── INFORMATION ──

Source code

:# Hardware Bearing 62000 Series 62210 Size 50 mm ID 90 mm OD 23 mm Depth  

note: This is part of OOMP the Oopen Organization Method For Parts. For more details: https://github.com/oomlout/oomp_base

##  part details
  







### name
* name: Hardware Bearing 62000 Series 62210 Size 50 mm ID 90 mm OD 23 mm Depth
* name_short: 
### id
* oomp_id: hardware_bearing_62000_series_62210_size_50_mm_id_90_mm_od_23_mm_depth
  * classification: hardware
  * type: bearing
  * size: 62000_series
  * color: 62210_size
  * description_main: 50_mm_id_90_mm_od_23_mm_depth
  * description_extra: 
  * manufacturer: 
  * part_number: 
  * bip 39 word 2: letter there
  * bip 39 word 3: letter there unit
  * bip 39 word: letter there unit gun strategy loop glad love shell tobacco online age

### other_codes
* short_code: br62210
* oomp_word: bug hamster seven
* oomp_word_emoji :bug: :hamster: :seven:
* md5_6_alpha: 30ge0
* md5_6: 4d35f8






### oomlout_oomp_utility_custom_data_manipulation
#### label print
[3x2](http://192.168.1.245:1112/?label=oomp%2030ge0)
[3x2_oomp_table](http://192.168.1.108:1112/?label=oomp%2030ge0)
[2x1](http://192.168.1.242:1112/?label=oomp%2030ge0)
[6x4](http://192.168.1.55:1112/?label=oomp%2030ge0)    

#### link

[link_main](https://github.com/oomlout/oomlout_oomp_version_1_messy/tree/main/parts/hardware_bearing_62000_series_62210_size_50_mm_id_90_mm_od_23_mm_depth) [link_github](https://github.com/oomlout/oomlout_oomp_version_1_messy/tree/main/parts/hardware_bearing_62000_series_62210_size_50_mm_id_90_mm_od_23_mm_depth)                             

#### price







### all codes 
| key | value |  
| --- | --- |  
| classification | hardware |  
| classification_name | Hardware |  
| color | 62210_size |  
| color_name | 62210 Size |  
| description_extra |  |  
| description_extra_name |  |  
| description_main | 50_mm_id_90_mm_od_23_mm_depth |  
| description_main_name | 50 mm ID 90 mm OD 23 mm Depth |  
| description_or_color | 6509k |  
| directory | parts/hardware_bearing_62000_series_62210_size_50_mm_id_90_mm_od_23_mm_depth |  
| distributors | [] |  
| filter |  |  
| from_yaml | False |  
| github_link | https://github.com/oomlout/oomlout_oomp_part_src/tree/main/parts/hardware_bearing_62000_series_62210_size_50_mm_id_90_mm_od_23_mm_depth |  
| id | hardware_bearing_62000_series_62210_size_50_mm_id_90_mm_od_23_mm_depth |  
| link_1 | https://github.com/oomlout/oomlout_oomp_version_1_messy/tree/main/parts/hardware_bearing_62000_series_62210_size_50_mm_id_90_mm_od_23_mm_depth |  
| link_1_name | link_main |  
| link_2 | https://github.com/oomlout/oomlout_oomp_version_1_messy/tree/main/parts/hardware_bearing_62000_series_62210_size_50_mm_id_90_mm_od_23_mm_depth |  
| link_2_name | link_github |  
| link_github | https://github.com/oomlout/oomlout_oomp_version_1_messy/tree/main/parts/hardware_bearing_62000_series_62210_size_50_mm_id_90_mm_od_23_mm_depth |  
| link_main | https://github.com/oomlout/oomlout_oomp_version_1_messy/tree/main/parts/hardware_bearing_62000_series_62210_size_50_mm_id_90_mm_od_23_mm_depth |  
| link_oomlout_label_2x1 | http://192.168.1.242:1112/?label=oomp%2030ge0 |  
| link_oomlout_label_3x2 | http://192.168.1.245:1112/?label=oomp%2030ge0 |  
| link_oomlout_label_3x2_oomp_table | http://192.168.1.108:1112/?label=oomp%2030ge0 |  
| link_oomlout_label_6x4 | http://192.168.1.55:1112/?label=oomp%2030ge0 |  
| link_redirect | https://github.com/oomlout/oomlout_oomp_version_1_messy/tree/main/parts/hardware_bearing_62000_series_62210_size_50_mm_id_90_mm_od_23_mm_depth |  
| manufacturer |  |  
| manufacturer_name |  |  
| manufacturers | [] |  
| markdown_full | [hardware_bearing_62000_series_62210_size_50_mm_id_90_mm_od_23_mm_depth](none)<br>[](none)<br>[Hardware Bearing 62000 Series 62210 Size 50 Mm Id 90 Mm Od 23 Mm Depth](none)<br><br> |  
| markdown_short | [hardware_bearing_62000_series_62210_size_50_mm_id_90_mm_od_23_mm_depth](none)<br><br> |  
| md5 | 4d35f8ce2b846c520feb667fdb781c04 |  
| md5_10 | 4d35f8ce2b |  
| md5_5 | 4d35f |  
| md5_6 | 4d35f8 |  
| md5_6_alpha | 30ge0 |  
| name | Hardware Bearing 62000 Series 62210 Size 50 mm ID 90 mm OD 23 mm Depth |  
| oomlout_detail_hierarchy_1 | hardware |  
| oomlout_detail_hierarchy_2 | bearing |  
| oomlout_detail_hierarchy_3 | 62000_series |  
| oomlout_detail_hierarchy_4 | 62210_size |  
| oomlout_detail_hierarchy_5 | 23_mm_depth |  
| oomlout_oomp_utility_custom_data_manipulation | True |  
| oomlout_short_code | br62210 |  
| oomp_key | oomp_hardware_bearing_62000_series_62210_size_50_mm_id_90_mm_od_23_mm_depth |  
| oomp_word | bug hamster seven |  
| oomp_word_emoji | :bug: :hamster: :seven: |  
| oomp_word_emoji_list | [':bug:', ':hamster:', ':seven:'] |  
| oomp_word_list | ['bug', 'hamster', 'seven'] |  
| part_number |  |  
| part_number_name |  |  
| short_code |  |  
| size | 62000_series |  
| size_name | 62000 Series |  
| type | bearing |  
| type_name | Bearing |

───
── INFORMATION ──

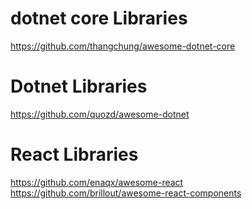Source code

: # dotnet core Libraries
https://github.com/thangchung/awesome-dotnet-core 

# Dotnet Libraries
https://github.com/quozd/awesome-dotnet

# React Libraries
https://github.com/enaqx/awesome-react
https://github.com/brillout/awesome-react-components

───

» **YOUR TASK**: Among the entries above, find the line with "### other_codes" and the line with "link_1_name | link_main |"; give again exactly these two lines and all lines between them.

» **SOLUTION TO THE PROBLEM**:
### other_codes
* short_code: br62210
* oomp_word: bug hamster seven
* oomp_word_emoji :bug: :hamster: :seven:
* md5_6_alpha: 30ge0
* md5_6: 4d35f8






### oomlout_oomp_utility_custom_data_manipulation
#### label print
[3x2](http://192.168.1.245:1112/?label=oomp%2030ge0)
[3x2_oomp_table](http://192.168.1.108:1112/?label=oomp%2030ge0)
[2x1](http://192.168.1.242:1112/?label=oomp%2030ge0)
[6x4](http://192.168.1.55:1112/?label=oomp%2030ge0)    

#### link

[link_main](https://github.com/oomlout/oomlout_oomp_version_1_messy/tree/main/parts/hardware_bearing_62000_series_62210_size_50_mm_id_90_mm_od_23_mm_depth) [link_github](https://github.com/oomlout/oomlout_oomp_version_1_messy/tree/main/parts/hardware_bearing_62000_series_62210_size_50_mm_id_90_mm_od_23_mm_depth)                             

#### price







### all codes 
| key | value |  
| --- | --- |  
| classification | hardware |  
| classification_name | Hardware |  
| color | 62210_size |  
| color_name | 62210 Size |  
| description_extra |  |  
| description_extra_name |  |  
| description_main | 50_mm_id_90_mm_od_23_mm_depth |  
| description_main_name | 50 mm ID 90 mm OD 23 mm Depth |  
| description_or_color | 6509k |  
| directory | parts/hardware_bearing_62000_series_62210_size_50_mm_id_90_mm_od_23_mm_depth |  
| distributors | [] |  
| filter |  |  
| from_yaml | False |  
| github_link | https://github.com/oomlout/oomlout_oomp_part_src/tree/main/parts/hardware_bearing_62000_series_62210_size_50_mm_id_90_mm_od_23_mm_depth |  
| id | hardware_bearing_62000_series_62210_size_50_mm_id_90_mm_od_23_mm_depth |  
| link_1 | https://github.com/oomlout/oomlout_oomp_version_1_messy/tree/main/parts/hardware_bearing_62000_series_62210_size_50_mm_id_90_mm_od_23_mm_depth |  
| link_1_name | link_main |  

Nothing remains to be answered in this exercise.